(Saved entries)
================

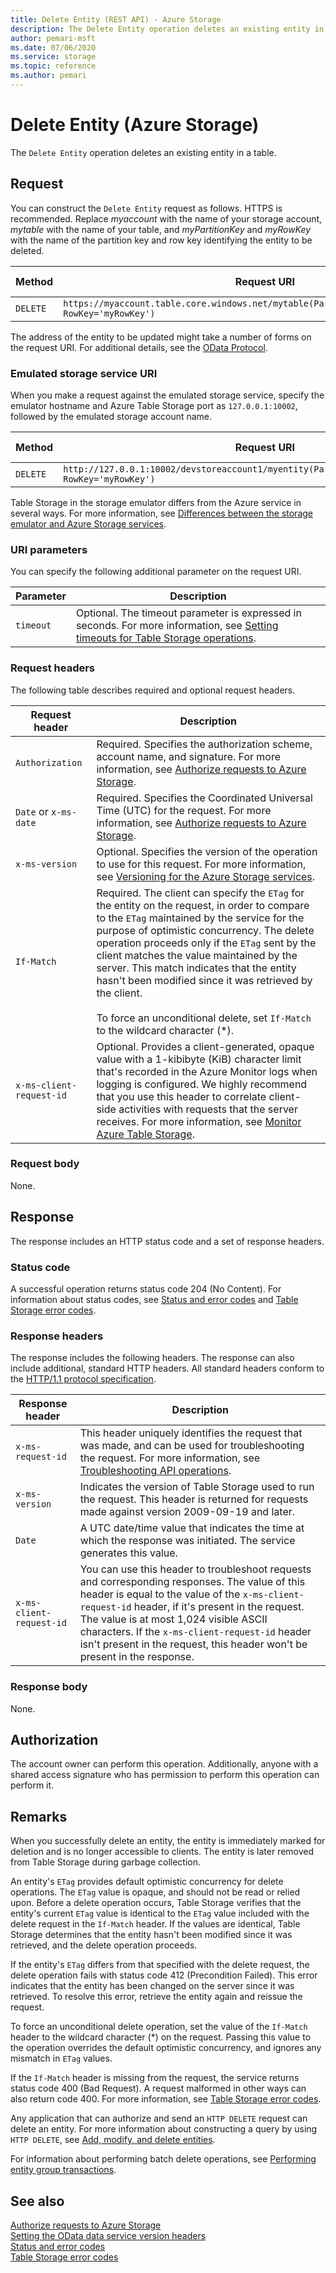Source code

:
 ```yaml
---
title: Delete Entity (REST API) - Azure Storage
description: The Delete Entity operation deletes an existing entity in a table.
author: pemari-msft
ms.date: 07/06/2020
ms.service: storage
ms.topic: reference
ms.author: pemari
---
```


# Delete Entity (Azure Storage)

The `Delete Entity` operation deletes an existing entity in a table.  
  
## Request  

You can construct the `Delete Entity` request as follows. HTTPS is recommended. Replace *myaccount* with the name of your storage account, *mytable* with the name of your table, and *myPartitionKey* and *myRowKey* with the name of the partition key and row key identifying the entity to be deleted.
  
|Method|Request URI|HTTP version|  
|------------|-----------------|------------------|  
|`DELETE`|`https://myaccount.table.core.windows.net/mytable(PartitionKey='myPartitionKey', RowKey='myRowKey')`|HTTP/1.1|  
  
The address of the entity to be updated might take a number of forms on the request URI. For additional details, see the [OData Protocol](https://www.odata.org/).  
  
### Emulated storage service URI  

When you make a request against the emulated storage service, specify the emulator hostname and Azure Table Storage port as `127.0.0.1:10002`, followed by the emulated storage account name. 
  
|Method|Request URI|HTTP version|  
|------------|-----------------|------------------|  
|`DELETE`|`http://127.0.0.1:10002/devstoreaccount1/myentity(PartitionKey='myPartitionKey', RowKey='myRowKey')`|HTTP/1.1|  
  
Table Storage in the storage emulator differs from the Azure service in several ways. For more information, see [Differences between the storage emulator and Azure Storage services](/azure/storage/storage-use-emulator#differences-between-the-storage-emulator-and-azure-storage).  
  
### URI parameters
  
You can specify the following additional parameter on the request URI.  

|Parameter|Description|
|---------|-----------|
|`timeout`|Optional. The timeout parameter is expressed in seconds. For more information, see [Setting timeouts for Table Storage operations](Setting-Timeouts-for-Table-Service-Operations.md).| 
  
### Request headers  

The following table describes required and optional request headers.  
  
|Request header|Description|  
|--------------------|-----------------|  
|`Authorization`|Required. Specifies the authorization scheme, account name, and signature. For more information, see [Authorize requests to Azure Storage](authorize-requests-to-azure-storage.md).|  
|`Date` or `x-ms-date`|Required. Specifies the Coordinated Universal Time (UTC) for the request. For more information, see [Authorize requests to Azure Storage](authorize-requests-to-azure-storage.md).|  
|`x-ms-version`|Optional. Specifies the version of the operation to use for this request. For more information, see [Versioning for the Azure Storage services](Versioning-for-the-Azure-Storage-Services.md).|  
|`If-Match`|Required. The client can specify the `ETag` for the entity on the request, in order to compare to the `ETag` maintained by the service for the purpose of optimistic concurrency. The delete operation proceeds only if the `ETag` sent by the client matches the value maintained by the server. This match indicates that the entity hasn't been modified since it was retrieved by the client.<br /><br /> To force an unconditional delete, set `If-Match` to the wildcard character (*).|  
|`x-ms-client-request-id`|Optional. Provides a client-generated, opaque value with a 1-kibibyte (KiB) character limit that's recorded in the Azure Monitor logs when logging is configured. We highly recommend that you use this header to correlate client-side activities with requests that the server receives. For more information, see [Monitor Azure Table Storage](/azure/storage/tables/monitor-table-storage).|  
  
### Request body  

None.  
  
## Response  

The response includes an HTTP status code and a set of response headers.  
  
### Status code  

A successful operation returns status code 204 (No Content). For information about status codes, see [Status and error codes](Status-and-Error-Codes2.md) and [Table Storage error codes](Table-Service-Error-Codes.md).  
  
### Response headers  

The response includes the following headers. The response can also include additional, standard HTTP headers. All standard headers conform to the [HTTP/1.1 protocol specification](https://go.microsoft.com/fwlink/?linkid=150478).  
  
|Response header|Description|  
|---------------------|-----------------|  
|`x-ms-request-id`|This header uniquely identifies the request that was made, and can be used for troubleshooting the request. For more information, see [Troubleshooting API operations](Troubleshooting-API-Operations.md).|  
|`x-ms-version`|Indicates the version of Table Storage used to run the request. This header is returned for requests made against version 2009-09-19 and later.|  
|`Date`|A UTC date/time value that indicates the time at which the response was initiated. The service generates this value.|  
|`x-ms-client-request-id`|You can use this header to troubleshoot requests and corresponding responses. The value of this header is equal to the value of the `x-ms-client-request-id` header, if it's present in the request. The value is at most 1,024 visible ASCII characters. If the `x-ms-client-request-id` header isn't present in the request, this header won't be present in the response.|  
  
### Response body  

None.  
  
## Authorization  

The account owner can perform this operation. Additionally, anyone with a shared access signature who has permission to perform this operation can perform it.  
  
## Remarks  

When you successfully delete an entity, the entity is immediately marked for deletion and is no longer accessible to clients. The entity is later removed from Table Storage during garbage collection.  
  
An entity's `ETag` provides default optimistic concurrency for delete operations. The `ETag` value is opaque, and should not be read or relied upon. Before a delete operation occurs, Table Storage verifies that the entity's current `ETag` value is identical to the `ETag` value included with the delete request in the `If-Match` header. If the values are identical, Table Storage determines that the entity hasn't been modified since it was retrieved, and the delete operation proceeds.  
  
If the entity's `ETag` differs from that specified with the delete request, the delete operation fails with status code 412 (Precondition Failed). This error indicates that the entity has been changed on the server since it was retrieved. To resolve this error, retrieve the entity again and reissue the request.  
  
To force an unconditional delete operation, set the value of the `If-Match` header to the wildcard character (*) on the request. Passing this value to the operation overrides the default optimistic concurrency, and ignores any mismatch in `ETag` values.  
  
If the `If-Match` header is missing from the request, the service returns status code 400 (Bad Request). A request malformed in other ways can also return code 400. For more information, see [Table Storage error codes](Table-Service-Error-Codes.md).  
  
Any application that can authorize and send an `HTTP DELETE` request can delete an entity. For more information about constructing a query by using `HTTP DELETE`, see [Add, modify, and delete entities](/dotnet/framework/data/wcf/how-to-add-modify-and-delete-entities-wcf-data-services).  
  
For information about performing batch delete operations, see [Performing entity group transactions](Performing-Entity-Group-Transactions.md).  
  
## See also  

[Authorize requests to Azure Storage](authorize-requests-to-azure-storage.md)   
[Setting the OData data service version headers](Setting-the-OData-Data-Service-Version-Headers.md)   
[Status and error codes](Status-and-Error-Codes2.md)   
[Table Storage error codes](Table-Service-Error-Codes.md)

================

Gather each line in the entries above where the string "deletes" is found.

description: The Delete Entity operation deletes an existing entity in a table.
The `Delete Entity` operation deletes an existing entity in a table.  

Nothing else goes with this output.